ECONOMIA. Assemblea Unioncamere: tra passato, presente e le sfide per il futuro

Ascoltare la relazione tenuta questa mattina dal Presidente di Unioncamere, Ferruccio Dardanello, in occasione della 133° Assemblea dei presidenti delle Camere di Commercio è stato come ripercorrere la storia d’Italia e con essa del sistema delle Camere di Commercio. Nell’anno delle celebrazioni del 150° dell’Unità d’Italia non poteva, infatti, mancare un cenno storico e l’evoluzione del sistema camerale che trova le sue origini poco dopo l’Unità, nel 1862, quando la legge parlava delle CCIAA come l’istituzione cui spettava il compito di promuovere l’istruzione tecnica insieme a quello più arduo – e contemporaneo – di dare sostegno ai prodotti italiani nel mondo. Nel 1862, come oggi, il sistema camerale nonché il sistema Paese hanno dovuto sempre fare i conti con una "questione meridionale" che non si è mai risolta anzi con il passar del tempo si è ampliata: all’epoca dell’Unità d’Italia il reddito pro capite del Sud era in media di circa il 20% inferiore a quello del nord. Oggi quel divario sfiora il 50%. E anche nel bilancio tracciato oggi nella Relazione si è parlato di "diverse velocità" delle province concludendo che l’Italia resterà fortemente divisa in due con tutte le province del Meridione destinate ad occupare le posizioni finali della graduatoria per ricchezza prodotta dagli italiani.

Tralasciando il nodo irrisolto del Meridione che Dardanello non esita a definire anche e soprattutto "una riserva di futuro" (basta dare segnali di trasparenza e legalità), secondo Unioncamere nel 2011 aumenta la ricchezza prodotta dagli italiani che si attesta attorno ai 23.500 euro di valore aggiunto che, a lordo dell’inflazione, significa 570 euro in più rispetto al 2010. A fare la differenza in termini di crescita del valore aggiunto in molte province italiane è l’export e la più o meno marcata propensione dei diversi territori alle vendite sui mercati internazionali.

Nella relazione non è mancato un cenno alla crisi e al ruolo svolto dal tessuto produttivo: "Senza aiuti esterni, le aziende hanno continuato a puntare sull’innovazione, sul design, sul marchio, sull’eco- sostenibilità" ha detto Dardanello. Tuttavia a pesare negativamente è la stagnazione dei consumi delle famiglie: un nodo alla crescita e all’occupazione che va affrontato. Quanto al futuro, secondo Dardanello ciò che non è più tollerabile è vedere crescere il numero di giovani che non lavorano e non studiano perciò è necessario promuovere l’imprenditorialità creando un ponte tra le aule scolastiche e le aziende.

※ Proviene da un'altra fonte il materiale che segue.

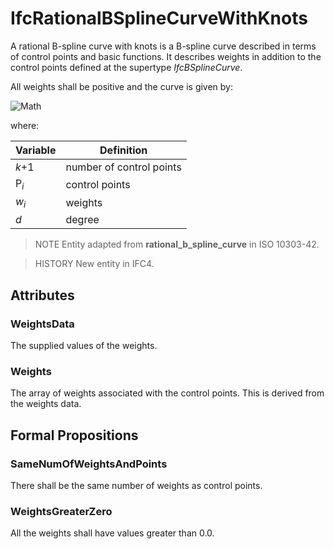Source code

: # IfcRationalBSplineCurveWithKnots

A rational B-spline curve with knots is a B-spline curve described in terms of control points and basic functions. It describes weights in addition to the control points defined at the supertype _IfcBSplineCurve_.

All weights shall be positive and the curve is given by:

![Math](../../../../figures/ifcrationalbsplinecurvewithknots-math1.gif)

where:

Variable | Definition
--- | ---
<em>k</em>+1 | number of control points
P<sub><em>i</em></sub> | control points
<em>w<sub>i</sub></em> | weights
<em>d</em> | degree

> NOTE  Entity adapted from **rational_b_spline_curve** in ISO 10303-42.

> HISTORY  New entity in IFC4.

## Attributes

### WeightsData
The supplied values of the weights.

### Weights
The array of weights associated with the control points. This is derived from the weights data.

## Formal Propositions

### SameNumOfWeightsAndPoints
There shall be the same number of weights as control points.

### WeightsGreaterZero
All the weights shall have values greater than 0.0.
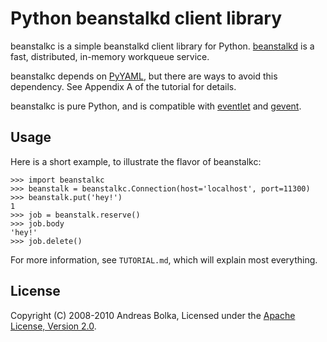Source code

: Python beanstalkd client library
====================

beanstalkc is a simple beanstalkd client library for
Python. [beanstalkd](http://kr.github.com/beanstalkd/) is a fast, distributed,
in-memory workqueue service.

beanstalkc depends on [PyYAML](http://pyyaml.org/), but there are ways
to avoid this dependency.  See Appendix A of the tutorial for details.

beanstalkc is pure Python, and is compatible with
[eventlet](http://eventlet.net/) and [gevent](http://www.gevent.org/).

Usage
-----

Here is a short example, to illustrate the flavor of beanstalkc:

    >>> import beanstalkc
    >>> beanstalk = beanstalkc.Connection(host='localhost', port=11300)
    >>> beanstalk.put('hey!')
    1
    >>> job = beanstalk.reserve()
    >>> job.body
    'hey!'
    >>> job.delete()

For more information, see `TUTORIAL.md`, which will explain most everything.

License
------

Copyright (C) 2008-2010 Andreas Bolka, Licensed under the [Apache License,
Version 2.0](http://www.apache.org/licenses/LICENSE-2.0).
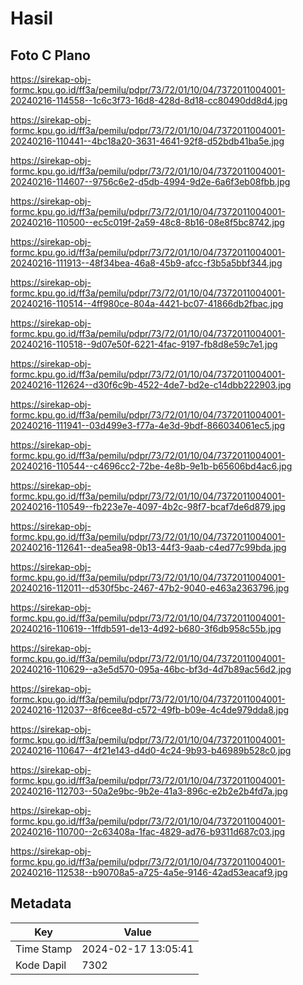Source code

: # Hasil

## Foto C Plano

https://sirekap-obj-formc.kpu.go.id/ff3a/pemilu/pdpr/73/72/01/10/04/7372011004001-20240216-114558--1c6c3f73-16d8-428d-8d18-cc80490dd8d4.jpg

https://sirekap-obj-formc.kpu.go.id/ff3a/pemilu/pdpr/73/72/01/10/04/7372011004001-20240216-110441--4bc18a20-3631-4641-92f8-d52bdb41ba5e.jpg

https://sirekap-obj-formc.kpu.go.id/ff3a/pemilu/pdpr/73/72/01/10/04/7372011004001-20240216-114607--9756c6e2-d5db-4994-9d2e-6a6f3eb08fbb.jpg

https://sirekap-obj-formc.kpu.go.id/ff3a/pemilu/pdpr/73/72/01/10/04/7372011004001-20240216-110500--ec5c019f-2a59-48c8-8b16-08e8f5bc8742.jpg

https://sirekap-obj-formc.kpu.go.id/ff3a/pemilu/pdpr/73/72/01/10/04/7372011004001-20240216-111913--48f34bea-46a8-45b9-afcc-f3b5a5bbf344.jpg

https://sirekap-obj-formc.kpu.go.id/ff3a/pemilu/pdpr/73/72/01/10/04/7372011004001-20240216-110514--4ff980ce-804a-4421-bc07-41866db2fbac.jpg

https://sirekap-obj-formc.kpu.go.id/ff3a/pemilu/pdpr/73/72/01/10/04/7372011004001-20240216-110518--9d07e50f-6221-4fac-9197-fb8d8e59c7e1.jpg

https://sirekap-obj-formc.kpu.go.id/ff3a/pemilu/pdpr/73/72/01/10/04/7372011004001-20240216-112624--d30f6c9b-4522-4de7-bd2e-c14dbb222903.jpg

https://sirekap-obj-formc.kpu.go.id/ff3a/pemilu/pdpr/73/72/01/10/04/7372011004001-20240216-111941--03d499e3-f77a-4e3d-9bdf-866034061ec5.jpg

https://sirekap-obj-formc.kpu.go.id/ff3a/pemilu/pdpr/73/72/01/10/04/7372011004001-20240216-110544--c4696cc2-72be-4e8b-9e1b-b65606bd4ac6.jpg

https://sirekap-obj-formc.kpu.go.id/ff3a/pemilu/pdpr/73/72/01/10/04/7372011004001-20240216-110549--fb223e7e-4097-4b2c-98f7-bcaf7de6d879.jpg

https://sirekap-obj-formc.kpu.go.id/ff3a/pemilu/pdpr/73/72/01/10/04/7372011004001-20240216-112641--dea5ea98-0b13-44f3-9aab-c4ed77c99bda.jpg

https://sirekap-obj-formc.kpu.go.id/ff3a/pemilu/pdpr/73/72/01/10/04/7372011004001-20240216-112011--d530f5bc-2467-47b2-9040-e463a2363796.jpg

https://sirekap-obj-formc.kpu.go.id/ff3a/pemilu/pdpr/73/72/01/10/04/7372011004001-20240216-110619--1ffdb591-de13-4d92-b680-3f6db958c55b.jpg

https://sirekap-obj-formc.kpu.go.id/ff3a/pemilu/pdpr/73/72/01/10/04/7372011004001-20240216-110629--a3e5d570-095a-46bc-bf3d-4d7b89ac56d2.jpg

https://sirekap-obj-formc.kpu.go.id/ff3a/pemilu/pdpr/73/72/01/10/04/7372011004001-20240216-112037--8f6cee8d-c572-49fb-b09e-4c4de979dda8.jpg

https://sirekap-obj-formc.kpu.go.id/ff3a/pemilu/pdpr/73/72/01/10/04/7372011004001-20240216-110647--4f21e143-d4d0-4c24-9b93-b46989b528c0.jpg

https://sirekap-obj-formc.kpu.go.id/ff3a/pemilu/pdpr/73/72/01/10/04/7372011004001-20240216-112703--50a2e9bc-9b2e-41a3-896c-e2b2e2b4fd7a.jpg

https://sirekap-obj-formc.kpu.go.id/ff3a/pemilu/pdpr/73/72/01/10/04/7372011004001-20240216-110700--2c63408a-1fac-4829-ad76-b9311d687c03.jpg

https://sirekap-obj-formc.kpu.go.id/ff3a/pemilu/pdpr/73/72/01/10/04/7372011004001-20240216-112538--b90708a5-a725-4a5e-9146-42ad53eacaf9.jpg


## Metadata

| Key        | Value               |
| ---------- | ------------------- |
| Time Stamp | 2024-02-17 13:05:41 |
| Kode Dapil | 7302                |



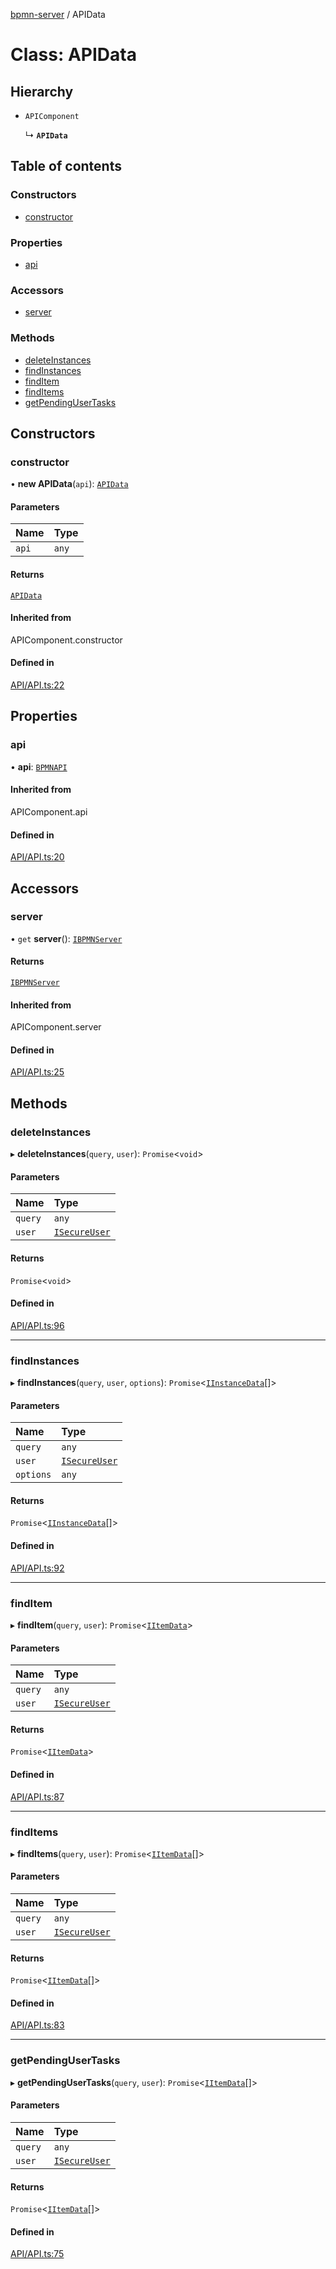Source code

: [bpmn-server](../README.md) / APIData

# Class: APIData

## Hierarchy

- `APIComponent`

  ↳ **`APIData`**

## Table of contents

### Constructors

- [constructor](APIData.md#constructor)

### Properties

- [api](APIData.md#api)

### Accessors

- [server](APIData.md#server)

### Methods

- [deleteInstances](APIData.md#deleteinstances)
- [findInstances](APIData.md#findinstances)
- [findItem](APIData.md#finditem)
- [findItems](APIData.md#finditems)
- [getPendingUserTasks](APIData.md#getpendingusertasks)

## Constructors

### constructor

• **new APIData**(`api`): [`APIData`](APIData.md)

#### Parameters

| Name | Type |
| :------ | :------ |
| `api` | `any` |

#### Returns

[`APIData`](APIData.md)

#### Inherited from

APIComponent.constructor

#### Defined in

[API/API.ts:22](https://github.com/bpmnServer/bpmn-server/blob/b56411b/src/API/API.ts#L22)

## Properties

### api

• **api**: [`BPMNAPI`](BPMNAPI.md)

#### Inherited from

APIComponent.api

#### Defined in

[API/API.ts:20](https://github.com/bpmnServer/bpmn-server/blob/b56411b/src/API/API.ts#L20)

## Accessors

### server

• `get` **server**(): [`IBPMNServer`](../interfaces/ibpmnserver.md)

#### Returns

[`IBPMNServer`](../interfaces/ibpmnserver.md)

#### Inherited from

APIComponent.server

#### Defined in

[API/API.ts:25](https://github.com/bpmnServer/bpmn-server/blob/b56411b/src/API/API.ts#L25)

## Methods

### deleteInstances

▸ **deleteInstances**(`query`, `user`): `Promise`\<`void`\>

#### Parameters

| Name | Type |
| :------ | :------ |
| `query` | `any` |
| `user` | [`ISecureUser`](../interfaces/isecureuser.md) |

#### Returns

`Promise`\<`void`\>

#### Defined in

[API/API.ts:96](https://github.com/bpmnServer/bpmn-server/blob/b56411b/src/API/API.ts#L96)

___

### findInstances

▸ **findInstances**(`query`, `user`, `options`): `Promise`\<[`IInstanceData`](../interfaces/iinstancedata.md)[]\>

#### Parameters

| Name | Type |
| :------ | :------ |
| `query` | `any` |
| `user` | [`ISecureUser`](../interfaces/isecureuser.md) |
| `options` | `any` |

#### Returns

`Promise`\<[`IInstanceData`](../interfaces/iinstancedata.md)[]\>

#### Defined in

[API/API.ts:92](https://github.com/bpmnServer/bpmn-server/blob/b56411b/src/API/API.ts#L92)

___

### findItem

▸ **findItem**(`query`, `user`): `Promise`\<[`IItemData`](../interfaces/iitemdata.md)\>

#### Parameters

| Name | Type |
| :------ | :------ |
| `query` | `any` |
| `user` | [`ISecureUser`](../interfaces/isecureuser.md) |

#### Returns

`Promise`\<[`IItemData`](../interfaces/iitemdata.md)\>

#### Defined in

[API/API.ts:87](https://github.com/bpmnServer/bpmn-server/blob/b56411b/src/API/API.ts#L87)

___

### findItems

▸ **findItems**(`query`, `user`): `Promise`\<[`IItemData`](../interfaces/iitemdata.md)[]\>

#### Parameters

| Name | Type |
| :------ | :------ |
| `query` | `any` |
| `user` | [`ISecureUser`](../interfaces/isecureuser.md) |

#### Returns

`Promise`\<[`IItemData`](../interfaces/iitemdata.md)[]\>

#### Defined in

[API/API.ts:83](https://github.com/bpmnServer/bpmn-server/blob/b56411b/src/API/API.ts#L83)

___

### getPendingUserTasks

▸ **getPendingUserTasks**(`query`, `user`): `Promise`\<[`IItemData`](../interfaces/iitemdata.md)[]\>

#### Parameters

| Name | Type |
| :------ | :------ |
| `query` | `any` |
| `user` | [`ISecureUser`](../interfaces/isecureuser.md) |

#### Returns

`Promise`\<[`IItemData`](../interfaces/iitemdata.md)[]\>

#### Defined in

[API/API.ts:75](https://github.com/bpmnServer/bpmn-server/blob/b56411b/src/API/API.ts#L75)
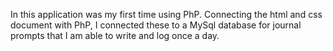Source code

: In this application was my first time using PhP. Connecting the html and css document with PhP, I connected these to a MySql database for journal prompts that I am able to write and log once a day.
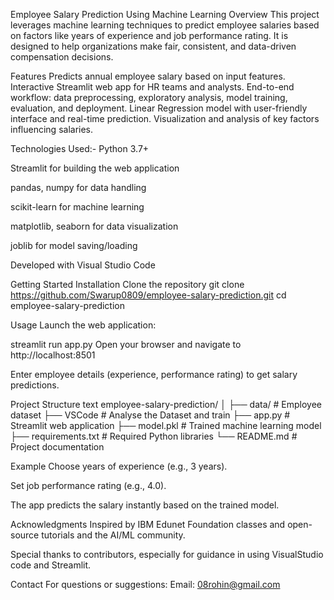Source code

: Employee Salary Prediction Using Machine Learning
Overview
This project leverages machine learning techniques to predict employee salaries based on factors like years of experience and job performance rating. It is designed to help organizations make fair, consistent, and data-driven compensation decisions.

Features
Predicts annual employee salary based on input features.
Interactive Streamlit web app for HR teams and analysts.
End-to-end workflow: data preprocessing, exploratory analysis, model training, evaluation, and deployment.
Linear Regression model with user-friendly interface and real-time prediction.
Visualization and analysis of key factors influencing salaries.

Technologies Used:- 
Python 3.7+

Streamlit for building the web application

pandas, numpy for data handling

scikit-learn for machine learning

matplotlib, seaborn for data visualization

joblib for model saving/loading

Developed with Visual Studio Code

Getting Started
Installation
Clone the repository
git clone https://github.com/Swarup0809/employee-salary-prediction.git
cd employee-salary-prediction

Usage
Launch the web application:

streamlit run app.py
Open your browser and navigate to http://localhost:8501

Enter employee details (experience, performance rating) to get salary predictions.

Project Structure
text
employee-salary-prediction/
│
├── data/             # Employee dataset
├── VSCode            # Analyse the Dataset and train
├── app.py            # Streamlit web application
├── model.pkl         # Trained machine learning model
├── requirements.txt  # Required Python libraries
└── README.md         # Project documentation

Example
Choose years of experience (e.g., 3 years).

Set job performance rating (e.g., 4.0).

The app predicts the salary instantly based on the trained model.

Acknowledgments
Inspired by IBM Edunet Foundation classes and open-source tutorials and the AI/ML community.

Special thanks to contributors, especially for guidance in using VisualStudio code and Streamlit.

Contact
For questions or suggestions:
Email: 08rohin@gmail.com
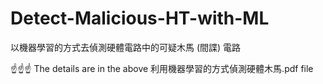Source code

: # Detect-Malicious-HT-with-ML
以機器學習的方式去偵測硬體電路中的可疑木馬 (間諜) 電路

☝️☝️☝️ The details are in the above 利用機器學習的方式偵測硬體木馬.pdf file 
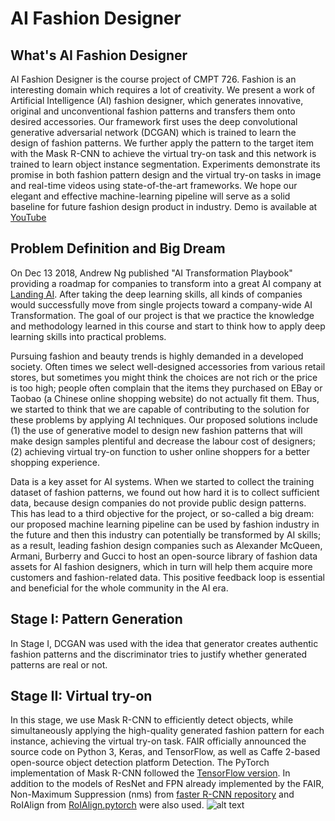 # AI Fashion Designer

## What's AI Fashion Designer
AI Fashion Designer is the course project of CMPT 726. Fashion is an interesting domain which requires a lot of creativity. We present a work of Artificial Intelligence (AI) fashion designer, which generates innovative, original and unconventional fashion patterns and transfers them onto desired accessories. Our framework first uses the deep convolutional generative adversarial network (DCGAN) which is trained to learn the design of fashion patterns. We further apply the pattern to the target item with the Mask R-CNN to achieve the virtual try-on task and this network is trained to learn object instance segmentation. Experiments demonstrate its promise in both fashion pattern design and the virtual try-on tasks in image and real-time videos using state-of-the-art frameworks. We hope our elegant and effective machine-learning pipeline will serve as a solid baseline for future fashion design product in industry.  Demo is available at [YouTube](https://youtu.be/5h-e8PFMUtg)

## Problem Definition and Big Dream
On Dec 13 2018, Andrew Ng published "AI Transformation Playbook" providing a roadmap for companies to transform into a great AI company at [Landing AI](https://landing.ai/ai-transformation-playbook/?utm_source=CourseraMailingList&utm_medium=DLSMailingList&utm_campaign=Playbook). After taking the deep learning skills, all kinds of companies would successfully move from single projects toward a company-wide AI Transformation. The goal of our project is that we practice the knowledge and methodology learned in this course and start to think how to apply deep learning skills into practical problems.

Pursuing fashion and beauty trends is highly demanded in a developed society. Often times we select well-designed accessories from various retail stores, but sometimes you might think the choices are not rich or the price is too high; people often complain that the items they purchased on EBay or Taobao (a Chinese online shopping website) do not actually fit them. Thus, we started to think that we are capable of contributing to the solution for these problems by applying AI techniques. Our proposed solutions include (1) the use of generative model to design new fashion patterns that will make design samples plentiful and decrease the labour cost of designers; (2) achieving virtual try-on function to usher online shoppers for a better shopping experience. 

Data is a key asset for AI systems. When we started to collect the training dataset of fashion patterns, we found out how hard it is to collect sufficient data, because design companies do not provide public design patterns. This has lead to a third objective for the project, or so-called a big dream: our proposed machine learning pipeline can be used by fashion industry in the future and then this industry can potentially be transformed by AI skills; as a result, leading fashion design companies such as Alexander McQueen, Armani, Burberry and Gucci to host an open-source library of fashion data assets for AI fashion designers, which in turn will help them acquire more customers and fashion-related data. This positive feedback loop is essential and beneficial for the whole community in the AI era.

## Stage I: Pattern Generation
In Stage I, DCGAN was used with the idea that generator creates authentic fashion patterns and the discriminator tries to justify whether generated patterns are real or not. 

## Stage II: Virtual try-on
In this stage, we use Mask R-CNN to efficiently detect objects, while simultaneously applying the high-quality generated fashion pattern for each instance, achieving the virtual try-on task. FAIR officially announced the source code on Python 3, Keras, and TensorFlow, as well as Caffe 2-based open-source object detection platform Detection. The PyTorch implementation of Mask R-CNN followed the [TensorFlow version](https://github.com/matterport/Mask\_RCNN). In addition to the models of ResNet and FPN already implemented by the FAIR, Non-Maximum Suppression (nms) from [faster R-CNN repository](https://github.com/ruotianluo/pytorch-faster-rcnn) and RoIAlign from [RoIAlign.pytorch](https://github.com/longcw/RoIAlign.pytorch) were also used.
![alt text](https://github.com/xiangdaniel/Fashion-Designer/blob/master/images/show.png)
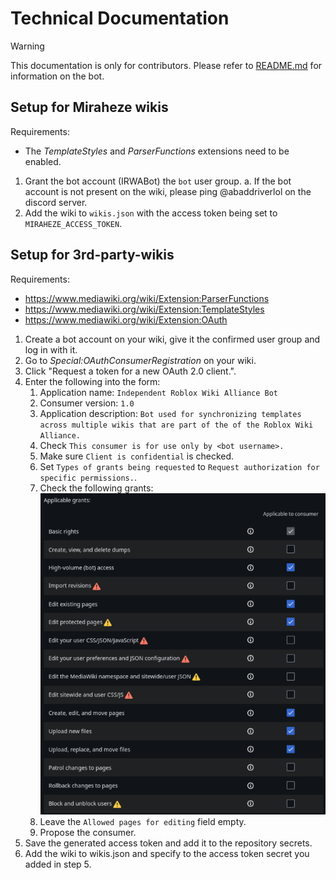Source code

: # Technical Documentation

> [!WARNING]
> This documentation is only for contributors. Please refer to [README.md](README.md) for information on the bot.

## Setup for Miraheze wikis

Requirements:
* The *TemplateStyles* and *ParserFunctions* extensions need to be enabled.

1. Grant the bot account (IRWABot) the `bot` user group.
    a. If the bot account is not present on the wiki, please ping @abaddriverlol on the discord server.
2. Add the wiki to `wikis.json` with the access token being set to `MIRAHEZE_ACCESS_TOKEN`.

## Setup for 3rd-party-wikis

Requirements:
* https://www.mediawiki.org/wiki/Extension:ParserFunctions
* https://www.mediawiki.org/wiki/Extension:TemplateStyles
* https://www.mediawiki.org/wiki/Extension:OAuth

1. Create a bot account on your wiki, give it the confirmed user group and log in with it.
2. Go to *Special:OAuthConsumerRegistration* on your wiki.
3. Click "Request a token for a new OAuth 2.0 client.".
4. Enter the following into the form:
    1. Application name: `Independent Roblox Wiki Alliance Bot`
    2. Consumer version: `1.0`
    3. Application description: `Bot used for synchronizing templates across multiple wikis that are part of the of the Roblox Wiki Alliance.`
    4. Check `This consumer is for use only by <bot username>.`
    5. Make sure `Client is confidential` is checked.
    6. Set `Types of grants being requested` to `Request authorization for specific permissions.`.
    7. Check the following grants:
      ![A screenshot of Special:OAuthConsumerRegistration showing the rights required by the bot.](assets/img/bot_rights.png)
    8. Leave the `Allowed pages for editing` field empty.
    9. Propose the consumer.
5. Save the generated access token and add it to the repository secrets.
6. Add the wiki to wikis.json and specify to the access token secret you added in step 5.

In ultimo la burocrazia: servono – secondo il Presidente – poche regole ma buone: semplici, stabili, economiche, utili. Oggi non è così.

A cogliere l’invito sulla via della semplificazione amministrativa, il ministro Paolo Romani che, riconoscendo che la burocrazia costituisce il principale ostacolo all’attività imprenditoriale, ha detto che il Governo è impegnato su due fronti: la telematizzazione e la semplificazione. Il Ministro nel suo intervento ha ricordato anche una "battaglia" comune nel nome dell’accelerazione dei processi civili facendo cenno alla mediazione civile fortemente condivisa anche dalle Camere di Commercio cui da sempre va il merito di svolgere un’azione determinante nel settore delle conciliazioni.